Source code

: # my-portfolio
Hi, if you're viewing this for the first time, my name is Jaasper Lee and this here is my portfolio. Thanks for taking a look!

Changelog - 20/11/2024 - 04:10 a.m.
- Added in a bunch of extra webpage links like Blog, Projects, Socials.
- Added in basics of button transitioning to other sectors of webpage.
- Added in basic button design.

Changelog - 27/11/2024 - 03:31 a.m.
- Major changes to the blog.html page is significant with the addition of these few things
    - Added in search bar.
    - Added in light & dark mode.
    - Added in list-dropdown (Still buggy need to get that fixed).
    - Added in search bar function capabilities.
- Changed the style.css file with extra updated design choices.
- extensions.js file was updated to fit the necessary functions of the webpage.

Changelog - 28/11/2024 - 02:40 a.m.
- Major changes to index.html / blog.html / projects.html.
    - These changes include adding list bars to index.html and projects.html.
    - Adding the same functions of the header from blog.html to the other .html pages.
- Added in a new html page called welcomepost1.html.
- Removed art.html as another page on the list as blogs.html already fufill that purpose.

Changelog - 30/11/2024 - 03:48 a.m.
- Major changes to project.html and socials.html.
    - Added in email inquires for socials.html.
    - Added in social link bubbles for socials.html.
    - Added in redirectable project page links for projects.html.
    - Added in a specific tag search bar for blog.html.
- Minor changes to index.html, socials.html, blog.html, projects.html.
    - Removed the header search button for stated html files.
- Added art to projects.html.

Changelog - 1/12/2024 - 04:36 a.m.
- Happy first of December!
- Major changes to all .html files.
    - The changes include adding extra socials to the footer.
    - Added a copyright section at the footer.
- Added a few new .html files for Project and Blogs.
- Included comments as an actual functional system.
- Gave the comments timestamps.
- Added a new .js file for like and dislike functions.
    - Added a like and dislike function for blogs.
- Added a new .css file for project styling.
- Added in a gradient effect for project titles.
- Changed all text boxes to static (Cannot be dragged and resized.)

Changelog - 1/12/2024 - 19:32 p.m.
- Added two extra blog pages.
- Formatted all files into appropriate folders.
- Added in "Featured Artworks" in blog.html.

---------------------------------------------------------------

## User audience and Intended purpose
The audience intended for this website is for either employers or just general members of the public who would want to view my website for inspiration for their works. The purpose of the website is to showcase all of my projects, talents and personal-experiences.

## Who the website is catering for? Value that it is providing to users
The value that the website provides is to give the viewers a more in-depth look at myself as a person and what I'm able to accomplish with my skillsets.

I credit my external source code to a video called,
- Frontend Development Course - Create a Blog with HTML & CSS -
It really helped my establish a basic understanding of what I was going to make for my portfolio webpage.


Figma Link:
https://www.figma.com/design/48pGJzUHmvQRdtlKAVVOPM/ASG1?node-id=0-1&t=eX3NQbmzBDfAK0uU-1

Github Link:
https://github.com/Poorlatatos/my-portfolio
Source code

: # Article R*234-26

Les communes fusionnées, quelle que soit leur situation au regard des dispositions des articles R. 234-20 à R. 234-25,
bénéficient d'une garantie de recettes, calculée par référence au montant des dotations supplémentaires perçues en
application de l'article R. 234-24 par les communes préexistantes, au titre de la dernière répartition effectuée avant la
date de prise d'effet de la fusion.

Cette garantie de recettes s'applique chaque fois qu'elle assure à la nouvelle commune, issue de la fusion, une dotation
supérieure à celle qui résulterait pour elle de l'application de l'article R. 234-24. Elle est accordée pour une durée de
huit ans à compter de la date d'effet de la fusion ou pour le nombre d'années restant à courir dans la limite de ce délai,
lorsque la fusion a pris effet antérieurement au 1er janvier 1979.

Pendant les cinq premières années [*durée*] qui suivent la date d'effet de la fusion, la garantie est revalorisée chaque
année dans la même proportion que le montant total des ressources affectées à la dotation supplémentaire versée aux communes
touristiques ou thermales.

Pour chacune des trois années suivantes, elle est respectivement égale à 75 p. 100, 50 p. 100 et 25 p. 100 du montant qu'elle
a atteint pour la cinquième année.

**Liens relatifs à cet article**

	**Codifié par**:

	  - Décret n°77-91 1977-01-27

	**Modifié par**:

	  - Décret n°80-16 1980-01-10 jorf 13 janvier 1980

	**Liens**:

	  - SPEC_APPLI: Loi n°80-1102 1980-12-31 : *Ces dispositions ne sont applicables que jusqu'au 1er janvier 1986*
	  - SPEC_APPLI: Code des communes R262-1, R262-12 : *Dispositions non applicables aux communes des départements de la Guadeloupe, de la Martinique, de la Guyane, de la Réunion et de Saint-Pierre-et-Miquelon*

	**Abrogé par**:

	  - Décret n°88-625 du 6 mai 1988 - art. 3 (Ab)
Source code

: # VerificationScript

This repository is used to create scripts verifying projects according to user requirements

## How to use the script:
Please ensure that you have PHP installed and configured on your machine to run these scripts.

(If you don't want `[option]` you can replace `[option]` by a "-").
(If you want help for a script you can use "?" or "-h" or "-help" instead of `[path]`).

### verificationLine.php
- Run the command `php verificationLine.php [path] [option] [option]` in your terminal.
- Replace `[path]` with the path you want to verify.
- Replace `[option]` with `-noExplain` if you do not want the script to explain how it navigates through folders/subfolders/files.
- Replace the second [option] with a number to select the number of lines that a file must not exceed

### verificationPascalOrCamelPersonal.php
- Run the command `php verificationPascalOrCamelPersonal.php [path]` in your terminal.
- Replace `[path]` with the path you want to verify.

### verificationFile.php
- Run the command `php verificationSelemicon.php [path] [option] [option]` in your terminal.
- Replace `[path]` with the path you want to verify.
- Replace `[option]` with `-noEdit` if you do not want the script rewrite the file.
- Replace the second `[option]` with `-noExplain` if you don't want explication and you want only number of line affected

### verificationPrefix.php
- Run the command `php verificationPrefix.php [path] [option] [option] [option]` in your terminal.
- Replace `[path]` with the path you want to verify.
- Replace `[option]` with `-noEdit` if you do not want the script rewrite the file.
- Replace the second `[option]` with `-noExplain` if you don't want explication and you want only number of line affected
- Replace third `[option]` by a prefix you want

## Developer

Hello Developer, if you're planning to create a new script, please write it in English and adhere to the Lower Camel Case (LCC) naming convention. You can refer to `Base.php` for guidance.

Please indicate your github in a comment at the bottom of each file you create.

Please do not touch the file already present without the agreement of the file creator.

= DIRECTIONS FOR THIS TASK =
What this exercise asks for is the data above, retyped exactly.

= SOLUTION =
Source code

: # my-portfolio
Hi, if you're viewing this for the first time, my name is Jaasper Lee and this here is my portfolio. Thanks for taking a look!

Changelog - 20/11/2024 - 04:10 a.m.
- Added in a bunch of extra webpage links like Blog, Projects, Socials.
- Added in basics of button transitioning to other sectors of webpage.
- Added in basic button design.

Changelog - 27/11/2024 - 03:31 a.m.
- Major changes to the blog.html page is significant with the addition of these few things
    - Added in search bar.
    - Added in light & dark mode.
    - Added in list-dropdown (Still buggy need to get that fixed).
    - Added in search bar function capabilities.
- Changed the style.css file with extra updated design choices.
- extensions.js file was updated to fit the necessary functions of the webpage.

Changelog - 28/11/2024 - 02:40 a.m.
- Major changes to index.html / blog.html / projects.html.
    - These changes include adding list bars to index.html and projects.html.
    - Adding the same functions of the header from blog.html to the other .html pages.
- Added in a new html page called welcomepost1.html.
- Removed art.html as another page on the list as blogs.html already fufill that purpose.

Changelog - 30/11/2024 - 03:48 a.m.
- Major changes to project.html and socials.html.
    - Added in email inquires for socials.html.
    - Added in social link bubbles for socials.html.
    - Added in redirectable project page links for projects.html.
    - Added in a specific tag search bar for blog.html.
- Minor changes to index.html, socials.html, blog.html, projects.html.
    - Removed the header search button for stated html files.
- Added art to projects.html.

Changelog - 1/12/2024 - 04:36 a.m.
- Happy first of December!
- Major changes to all .html files.
    - The changes include adding extra socials to the footer.
    - Added a copyright section at the footer.
- Added a few new .html files for Project and Blogs.
- Included comments as an actual functional system.
- Gave the comments timestamps.
- Added a new .js file for like and dislike functions.
    - Added a like and dislike function for blogs.
- Added a new .css file for project styling.
- Added in a gradient effect for project titles.
- Changed all text boxes to static (Cannot be dragged and resized.)

Changelog - 1/12/2024 - 19:32 p.m.
- Added two extra blog pages.
- Formatted all files into appropriate folders.
- Added in "Featured Artworks" in blog.html.

---------------------------------------------------------------

## User audience and Intended purpose
The audience intended for this website is for either employers or just general members of the public who would want to view my website for inspiration for their works. The purpose of the website is to showcase all of my projects, talents and personal-experiences.

## Who the website is catering for? Value that it is providing to users
The value that the website provides is to give the viewers a more in-depth look at myself as a person and what I'm able to accomplish with my skillsets.

I credit my external source code to a video called,
- Frontend Development Course - Create a Blog with HTML & CSS -
It really helped my establish a basic understanding of what I was going to make for my portfolio webpage.


Figma Link:
https://www.figma.com/design/48pGJzUHmvQRdtlKAVVOPM/ASG1?node-id=0-1&t=eX3NQbmzBDfAK0uU-1

Github Link:
https://github.com/Poorlatatos/my-portfolio
Source code

: # Article R*234-26

Les communes fusionnées, quelle que soit leur situation au regard des dispositions des articles R. 234-20 à R. 234-25,
bénéficient d'une garantie de recettes, calculée par référence au montant des dotations supplémentaires perçues en
application de l'article R. 234-24 par les communes préexistantes, au titre de la dernière répartition effectuée avant la
date de prise d'effet de la fusion.

Cette garantie de recettes s'applique chaque fois qu'elle assure à la nouvelle commune, issue de la fusion, une dotation
supérieure à celle qui résulterait pour elle de l'application de l'article R. 234-24. Elle est accordée pour une durée de
huit ans à compter de la date d'effet de la fusion ou pour le nombre d'années restant à courir dans la limite de ce délai,
lorsque la fusion a pris effet antérieurement au 1er janvier 1979.

Pendant les cinq premières années [*durée*] qui suivent la date d'effet de la fusion, la garantie est revalorisée chaque
année dans la même proportion que le montant total des ressources affectées à la dotation supplémentaire versée aux communes
touristiques ou thermales.

Pour chacune des trois années suivantes, elle est respectivement égale à 75 p. 100, 50 p. 100 et 25 p. 100 du montant qu'elle
a atteint pour la cinquième année.

**Liens relatifs à cet article**

	**Codifié par**:

	  - Décret n°77-91 1977-01-27

	**Modifié par**:

	  - Décret n°80-16 1980-01-10 jorf 13 janvier 1980

	**Liens**:

	  - SPEC_APPLI: Loi n°80-1102 1980-12-31 : *Ces dispositions ne sont applicables que jusqu'au 1er janvier 1986*
	  - SPEC_APPLI: Code des communes R262-1, R262-12 : *Dispositions non applicables aux communes des départements de la Guadeloupe, de la Martinique, de la Guyane, de la Réunion et de Saint-Pierre-et-Miquelon*

	**Abrogé par**:

	  - Décret n°88-625 du 6 mai 1988 - art. 3 (Ab)
Source code

: # VerificationScript

This repository is used to create scripts verifying projects according to user requirements

## How to use the script:
Please ensure that you have PHP installed and configured on your machine to run these scripts.

(If you don't want `[option]` you can replace `[option]` by a "-").
(If you want help for a script you can use "?" or "-h" or "-help" instead of `[path]`).

### verificationLine.php
- Run the command `php verificationLine.php [path] [option] [option]` in your terminal.
- Replace `[path]` with the path you want to verify.
- Replace `[option]` with `-noExplain` if you do not want the script to explain how it navigates through folders/subfolders/files.
- Replace the second [option] with a number to select the number of lines that a file must not exceed

### verificationPascalOrCamelPersonal.php
- Run the command `php verificationPascalOrCamelPersonal.php [path]` in your terminal.
- Replace `[path]` with the path you want to verify.

### verificationFile.php
- Run the command `php verificationSelemicon.php [path] [option] [option]` in your terminal.
- Replace `[path]` with the path you want to verify.
- Replace `[option]` with `-noEdit` if you do not want the script rewrite the file.
- Replace the second `[option]` with `-noExplain` if you don't want explication and you want only number of line affected

### verificationPrefix.php
- Run the command `php verificationPrefix.php [path] [option] [option] [option]` in your terminal.
- Replace `[path]` with the path you want to verify.
- Replace `[option]` with `-noEdit` if you do not want the script rewrite the file.
- Replace the second `[option]` with `-noExplain` if you don't want explication and you want only number of line affected
- Replace third `[option]` by a prefix you want

## Developer

Hello Developer, if you're planning to create a new script, please write it in English and adhere to the Lower Camel Case (LCC) naming convention. You can refer to `Base.php` for guidance.

Please indicate your github in a comment at the bottom of each file you create.

Please do not touch the file already present without the agreement of the file creator.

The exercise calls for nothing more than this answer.